# [Activity]
In the data below, find every line that has the string "based", and copy it.

━━ Given records

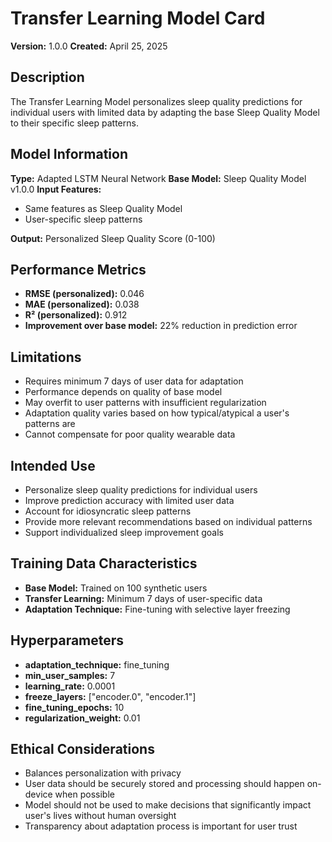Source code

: # Transfer Learning Model Card

**Version:** 1.0.0
**Created:** April 25, 2025

## Description
The Transfer Learning Model personalizes sleep quality predictions for individual users with limited data by adapting the base Sleep Quality Model to their specific sleep patterns.

## Model Information
**Type:** Adapted LSTM Neural Network
**Base Model:** Sleep Quality Model v1.0.0
**Input Features:**
- Same features as Sleep Quality Model
- User-specific sleep patterns

**Output:** Personalized Sleep Quality Score (0-100)

## Performance Metrics
- **RMSE (personalized):** 0.046
- **MAE (personalized):** 0.038
- **R² (personalized):** 0.912
- **Improvement over base model:** 22% reduction in prediction error

## Limitations
- Requires minimum 7 days of user data for adaptation
- Performance depends on quality of base model
- May overfit to user patterns with insufficient regularization
- Adaptation quality varies based on how typical/atypical a user's patterns are
- Cannot compensate for poor quality wearable data

## Intended Use
- Personalize sleep quality predictions for individual users
- Improve prediction accuracy with limited user data
- Account for idiosyncratic sleep patterns
- Provide more relevant recommendations based on individual patterns
- Support individualized sleep improvement goals

## Training Data Characteristics
- **Base Model:** Trained on 100 synthetic users
- **Transfer Learning:** Minimum 7 days of user-specific data
- **Adaptation Technique:** Fine-tuning with selective layer freezing

## Hyperparameters
- **adaptation_technique:** fine_tuning
- **min_user_samples:** 7
- **learning_rate:** 0.0001
- **freeze_layers:** ["encoder.0", "encoder.1"]
- **fine_tuning_epochs:** 10
- **regularization_weight:** 0.01

## Ethical Considerations
- Balances personalization with privacy
- User data should be securely stored and processing should happen on-device when possible
- Model should not be used to make decisions that significantly impact user's lives without human oversight
- Transparency about adaptation process is important for user trust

━━━━

# [Solution to this task]
- Adaptation quality varies based on how typical/atypical a user's patterns are
- Provide more relevant recommendations based on individual patterns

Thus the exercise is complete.